Problem statement: Which lines in the data below contain the word "PersistentVolume"? Pull each of them out.

(Dataset entries)
___

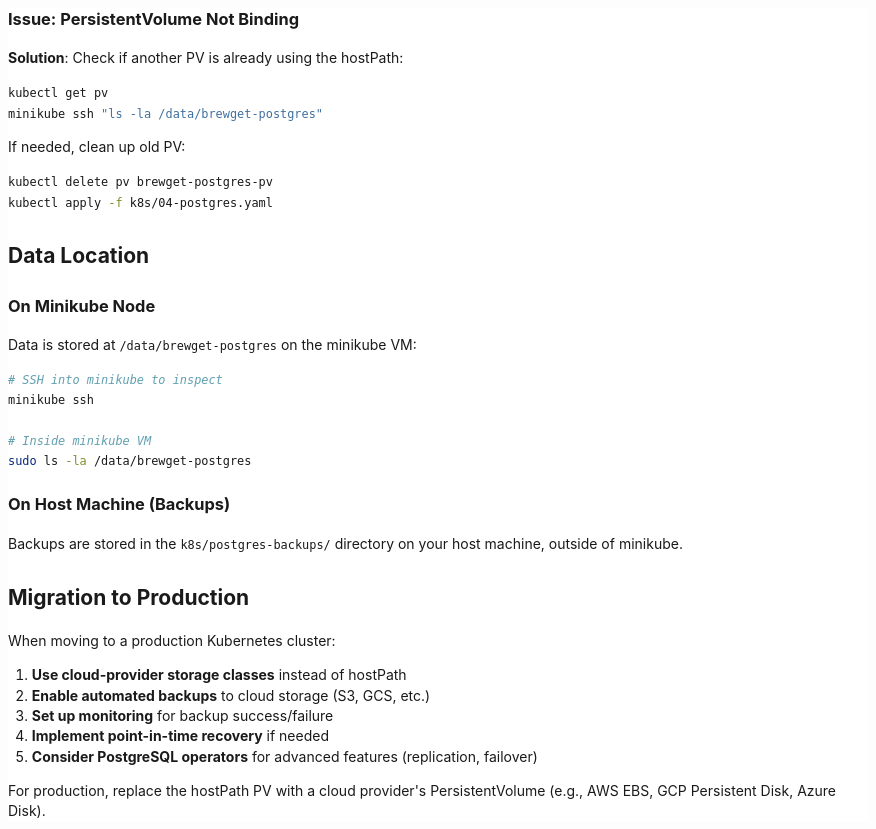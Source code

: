 ### Issue: PersistentVolume Not Binding

**Solution**: Check if another PV is already using the hostPath:

```bash
kubectl get pv
minikube ssh "ls -la /data/brewget-postgres"
```

If needed, clean up old PV:

```bash
kubectl delete pv brewget-postgres-pv
kubectl apply -f k8s/04-postgres.yaml
```

## Data Location

### On Minikube Node

Data is stored at `/data/brewget-postgres` on the minikube VM:

```bash
# SSH into minikube to inspect
minikube ssh

# Inside minikube VM
sudo ls -la /data/brewget-postgres
```

### On Host Machine (Backups)

Backups are stored in the `k8s/postgres-backups/` directory on your host machine, outside of minikube.

## Migration to Production

When moving to a production Kubernetes cluster:

1. **Use cloud-provider storage classes** instead of hostPath
2. **Enable automated backups** to cloud storage (S3, GCS, etc.)
3. **Set up monitoring** for backup success/failure
4. **Implement point-in-time recovery** if needed
5. **Consider PostgreSQL operators** for advanced features (replication, failover)

For production, replace the hostPath PV with a cloud provider's PersistentVolume (e.g., AWS EBS, GCP Persistent Disk, Azure Disk).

___

Solution to the problem:
: ### Issue: PersistentVolume Not Binding
For production, replace the hostPath PV with a cloud provider's PersistentVolume (e.g., AWS EBS, GCP Persistent Disk, Azure Disk).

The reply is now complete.